# Task 3 - Build Summary Tables

#### Imports

In [1]:
from google.cloud import bigquery
from google.oauth2 import service_account

import pandas as pd
from pandas.io import gbq

#### Connect to GBQ

In [2]:
service_path = ' '
service_file = ' ' # change this to your authentication information  
gbq_proj_id = ' ' # change this to your project. 
#gbq_dataset_id = ' ' # and change this to your data set ID
gbq_dataset_id = ' ' # and change this to your data set ID

# Creates private key 
private_key =service_path + service_file


#### Credentials

In [3]:
# Get your credentials
credentials = service_account.Credentials.from_service_account_file(service_path + service_file)

# And create a client to talk to GBQ
client = bigquery.Client(credentials = credentials, project=gbq_proj_id)
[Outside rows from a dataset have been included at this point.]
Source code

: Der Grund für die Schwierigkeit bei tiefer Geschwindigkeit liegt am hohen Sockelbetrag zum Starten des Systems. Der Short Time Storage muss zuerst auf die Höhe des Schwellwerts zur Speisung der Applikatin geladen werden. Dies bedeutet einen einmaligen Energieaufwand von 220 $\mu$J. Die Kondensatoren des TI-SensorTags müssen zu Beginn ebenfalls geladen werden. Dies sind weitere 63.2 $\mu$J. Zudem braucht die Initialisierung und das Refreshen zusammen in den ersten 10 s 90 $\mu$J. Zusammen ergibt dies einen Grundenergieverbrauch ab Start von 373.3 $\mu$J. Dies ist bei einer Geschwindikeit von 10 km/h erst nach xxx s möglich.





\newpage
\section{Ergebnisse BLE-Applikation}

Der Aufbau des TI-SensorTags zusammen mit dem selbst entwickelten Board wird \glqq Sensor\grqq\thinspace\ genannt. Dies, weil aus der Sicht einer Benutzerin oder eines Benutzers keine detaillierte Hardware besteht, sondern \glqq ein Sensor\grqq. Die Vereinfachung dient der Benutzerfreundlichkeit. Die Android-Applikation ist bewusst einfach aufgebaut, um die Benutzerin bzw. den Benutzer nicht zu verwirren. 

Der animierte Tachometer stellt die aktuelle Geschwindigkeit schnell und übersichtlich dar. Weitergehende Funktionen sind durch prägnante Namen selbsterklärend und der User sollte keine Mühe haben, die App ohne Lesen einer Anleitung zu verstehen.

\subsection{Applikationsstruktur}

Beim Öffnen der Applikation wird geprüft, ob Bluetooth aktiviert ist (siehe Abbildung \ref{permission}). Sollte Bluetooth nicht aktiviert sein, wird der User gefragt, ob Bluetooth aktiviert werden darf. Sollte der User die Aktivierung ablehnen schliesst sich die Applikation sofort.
###  Run queries and create text files to be used in database creation

#### Question 1 - Sales by date by hour

In [4]:
# Runs query

q1 = """
SELECT (EXTRACT(date FROM datetime)) AS Date,
(EXTRACT(hour FROM datetime)) AS Hour,
SUM(total) AS Sales,
COUNT(DISTINCT(Date(datetime) || register_no || emp_no || trans_no)) AS Transactions,
SUM(CASE WHEN(trans_status = 'V' OR trans_status = 'R') THEN -1 ELSE 1 END) as Items

FROM `wedgehp.other.records_from_sample`

WHERE card_no != 3
AND department != 0
AND department != 15
AND trans_status != 'M'
AND trans_status != 'C'
AND trans_status != 'J'
AND (trans_status = ''
OR trans_status = ' '
OR trans_status =  'V'
OR trans_status = 'R')

GROUP BY Date, Hour
ORDER BY Date ASC, Hour DESC
"""

t3q1 = gbq.read_gbq(q1, project_id ="wedgehp")



In [11]:
# Checks to make sure it worked
t3q1.head(5)

Unnamed: 0,Date,Hour,Sales,Transactions,Items
0,2010-01-01,17,28.12,1,8
1,2010-01-01,15,82.12,1,25
2,2010-01-01,14,111.55,4,42
3,2010-01-01,13,90.28,3,27
4,2010-01-01,12,60.89,2,13


In [19]:
# Saves file to be used in db creation
t3q1.to_csv(r'sales_by_date_by_hour.txt',header=None, index=None, sep=',', mode='a')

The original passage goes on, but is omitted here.